The Tribune's fealty to the Big 10 is one of the reasons Chicago isn't a much better college basketball town. Just up the road in Milwaukee, Marquette always had great attendance thanks to the Journal and Sentinel. In Philadelphia, the city's newspapers built the Big 5 into a great rivalry.
But in Chicago, the Tribune was almost proprietary about their promotion of the Big 10 teams to the exclusion (and sometimes derision) of Loyola and DePaul. At the beginning of the Big 10 conference season, they ran long previews of each Big 10 men's college basketball team-- on par with their Loyola and DePaul previews. Average local readers had nearly as much coverage of Wisconsin, Iowa, and Michigan State as they did Loyola or DePaul. The Tribune's coverage of the NCAA Tournament dropped off noticably as soon as Loyola knocked Illinois out of it, and you saw some quotes from their coverage in my previous post that were representative of the attitude the Tribune took to Loyola. The word count for coverage of the Loyola-Illinois game (Elite 8) was about double that of the Loyola Duke game at the Final Four, and about equal to the National Championship game. Also remember, Tribune-owned WGN-TV played the 1963 NCAA National Championship game on tape delay in order to broadcast the state high school basketball final (played at Illinois' new Assembly Hall Hall in Champaign). In which order do you think they would have broadcast those two games if Illinois was in the final rather than Loyola?
Yes, I realize that Illinois has a lot of alumni in the Chicago area, but their campus is 125 miles from Chicago. Although Loyola was ranked #2 for most of the year, even their big road games (at Marquette, at St. John's, at Bowling Green, etc.) only got the most basic AP wire reports in the Tribune. And then the smarmy, almost disbelieving tone of the article when Loyola knocked off the precious Illini.... every complimentary observation about Loyola was at best grudging or backhanded, while still leaving the suggestion that there was some underhanded or unsportsmanlike play responsible for the 79-64 drubbing the Illini received.

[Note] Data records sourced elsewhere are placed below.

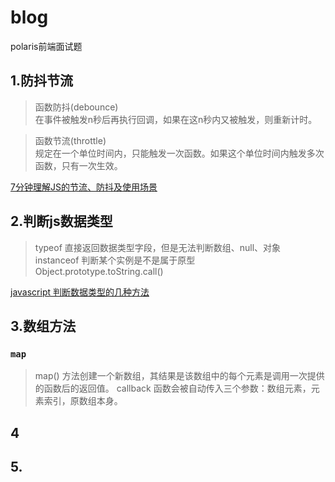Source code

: # blog
polaris前端面试题
## 1.防抖节流

>函数防抖(debounce)  
在事件被触发n秒后再执行回调，如果在这n秒内又被触发，则重新计时。

>函数节流(throttle)  
规定在一个单位时间内，只能触发一次函数。如果这个单位时间内触发多次函数，只有一次生效。

[7分钟理解JS的节流、防抖及使用场景](https://juejin.cn/post/6844903669389885453)

## 2.判断js数据类型
>typeof 直接返回数据类型字段，但是无法判断数组、null、对象  
>instanceof 判断某个实例是不是属于原型  
>Object.prototype.toString.call()  

[javascript 判断数据类型的几种方法](https://segmentfault.com/a/1190000018160547)

## 3.数组方法
### `map`  
> map() 方法创建一个新数组，其结果是该数组中的每个元素是调用一次提供的函数后的返回值。
callback 函数会被自动传入三个参数：数组元素，元素索引，原数组本身。

## 4

## 5.
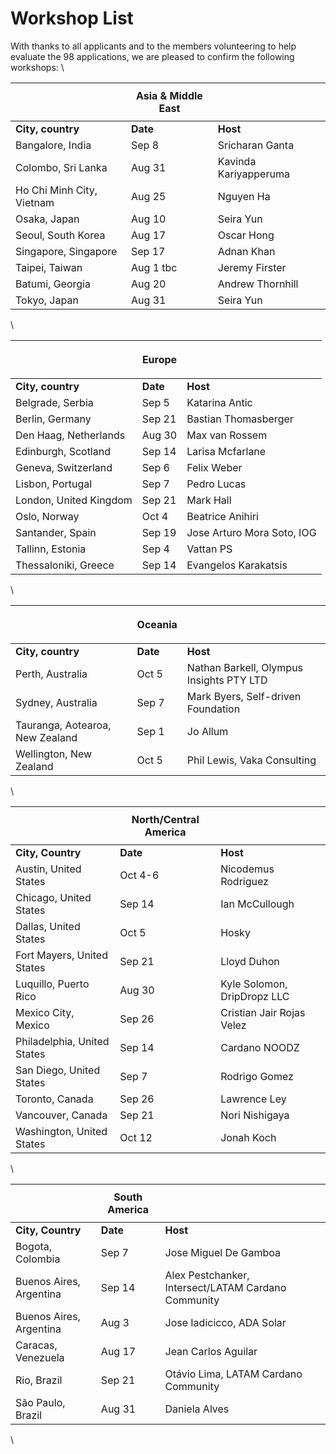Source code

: # Workshop List

With thanks to all applicants and to the members volunteering to help evaluate the 98 applications, we are pleased to confirm the following workshops: \


| <p><br></p>               | **Asia & Middle East** | <p><br></p>           |
| ------------------------- | ---------------------- | --------------------- |
| **City, country**         | **Date**               | **Host**              |
| Bangalore, India          | Sep 8                  | Sricharan Ganta       |
| Colombo, Sri Lanka        | Aug 31                 | Kavinda Kariyapperuma |
| Ho Chi Minh City, Vietnam | Aug 25                 | Nguyen Ha             |
| Osaka, Japan              | Aug 10                 | Seira Yun             |
| Seoul, South Korea        | Aug 17                 | Oscar Hong            |
| Singapore, Singapore      | Sep 17                 | Adnan Khan            |
| Taipei, Taiwan            | Aug 1 tbc              | Jeremy Firster        |
| Batumi, Georgia           | Aug 20                 | Andrew Thornhill      |
| Tokyo, Japan              | Aug 31                 | Seira Yun             |

\


| <p><br></p>            | **Europe** | <p><br></p>                |
| ---------------------- | ---------- | -------------------------- |
| **City, country**      | **Date**   | **Host**                   |
| Belgrade, Serbia       | Sep 5      | Katarina Antic             |
| Berlin, Germany        | Sep 21     | Bastian Thomasberger       |
| Den Haag, Netherlands  | Aug 30     | Max van Rossem             |
| Edinburgh, Scotland    | Sep 14     | Larisa Mcfarlane           |
| Geneva, Switzerland    | Sep 6      | Felix Weber                |
| Lisbon, Portugal       | Sep 7      | Pedro Lucas                |
| London, United Kingdom | Sep 21     | Mark Hall                  |
| Oslo, Norway           | Oct 4      | Beatrice Anihiri           |
| Santander, Spain       | Sep 19     | Jose Arturo Mora Soto, IOG |
| Tallinn, Estonia       | Sep 4      | Vattan PS                  |
| Thessaloniki, Greece   | Sep 14     | Evangelos Karakatsis       |

\


| <p><br></p>                     | **Oceania** | <p><br></p>                              |
| ------------------------------- | ----------- | ---------------------------------------- |
| **City, country**               | **Date**    | **Host**                                 |
| Perth, Australia                | Oct 5       | Nathan Barkell, Olympus Insights PTY LTD |
| Sydney, Australia               | Sep 7       | Mark Byers, Self-driven Foundation       |
| Tauranga, Aotearoa, New Zealand | Sep 1       | Jo Allum                                 |
| Wellington, New Zealand         | Oct 5       | Phil Lewis, Vaka Consulting              |

\


| <p><br></p>                 | **North/Central America** | <p><br></p>                 |
| --------------------------- | ------------------------- | --------------------------- |
| **City, Country**           | **Date**                  | **Host**                    |
| Austin, United States       | Oct 4-6                   | Nicodemus Rodriguez         |
| Chicago, United States      | Sep 14                    | Ian McCullough              |
| Dallas, United States       | Oct 5                     | Hosky                       |
| Fort Mayers, United States  | Sep 21                    | Lloyd Duhon                 |
| Luquillo, Puerto Rico       | Aug 30                    | Kyle Solomon, DripDropz LLC |
| Mexico City, Mexico         | Sep 26                    | Cristian Jair Rojas Velez   |
| Philadelphia, United States | Sep 14                    | Cardano NOODZ               |
| San Diego, United States    | Sep 7                     | Rodrigo Gomez               |
| Toronto, Canada             | Sep 26                    | Lawrence Ley                |
| Vancouver, Canada           | Sep 21                    | Nori Nishigaya              |
| Washington, United States   | Oct 12                    | Jonah Koch                  |

\


| <p><br></p>              | **South America** | <p><br></p>                                         |
| ------------------------ | ----------------- | --------------------------------------------------- |
| **City, Country**        | **Date**          | **Host**                                            |
| Bogota, Colombia         | Sep 7             | Jose Miguel De Gamboa                               |
| Buenos Aires, Argentina  | Sep 14            | Alex Pestchanker, Intersect/LATAM Cardano Community |
| Buenos Aires, Argentina  | Aug 3             | Jose Iadicicco, ADA Solar                           |
| Caracas, Venezuela       | Aug 17            | Jean Carlos Aguilar                                 |
| Rio, Brazil              | Sep 21            | Otávio Lima, LATAM Cardano Community                |
| São Paulo, Brazil        | Aug 31            | Daniela Alves                                       |

\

The other papers in town-- The Daily News and the Sun-Times-- were much more even-handed with their coverage, but they had much smaller readership, geared toward more working-class audiences. And they didn't have televsion and radio as part of their empires.
And so, absent equal treatment by the local press, college basketball has been somewhat stunted in Chicago. If DePaul and Loyola had been receiving coverage on an equal footing with what was given to the Big 10 teams (like in Milwaukee, Philadelphia, Cincinnati, and other urban midwestern cities), Chicago could have become a much better college basketball market. More local high school talent would have stayed in the city, and attendance would have been better through the years.
When #2 Loyola played at Marquette on Jan. 8, 1963, there were 10,125 there for the game, played at the old Mecca-- pretty close, if not at capacity. And it was on a Tuesday night. When the same two teams played each other on a Tuesday night at the Chicago Stadium five weeks later (Feb. 12), the game drew only 8,113 in a building than held 21,000.
Loyola's biggest attendance in 1963 was the Jan. 26 game against Santa Clara at the Stadium, which drew 20,687. But of course, that was a Saturday double header with #1 Cincinnati (featuring Marshall High School legend George Wilson) playing #3 Illinois in the other game. Yes, that's right, the top three ranked teams in the country playing in a double-header...
Apart from the regular-season finale with #8 Wichita State, which drew 18,778 (with Bradley vs. Notre Dame on the other end of the double-header), Loyola's attendance at other Chicago Stadium games that year was lackluster considering their #5 or better ranking all year:
Dec. 22 vs. #10 Seattle 11,840 Dec. 31 vs. Dayton 10,346 Feb. 2 vs. Iowa 6,876
And of course, all the home games at Alumni Gym had fewer than 3000. Two Monday night games in early December drew 1558 and 1293.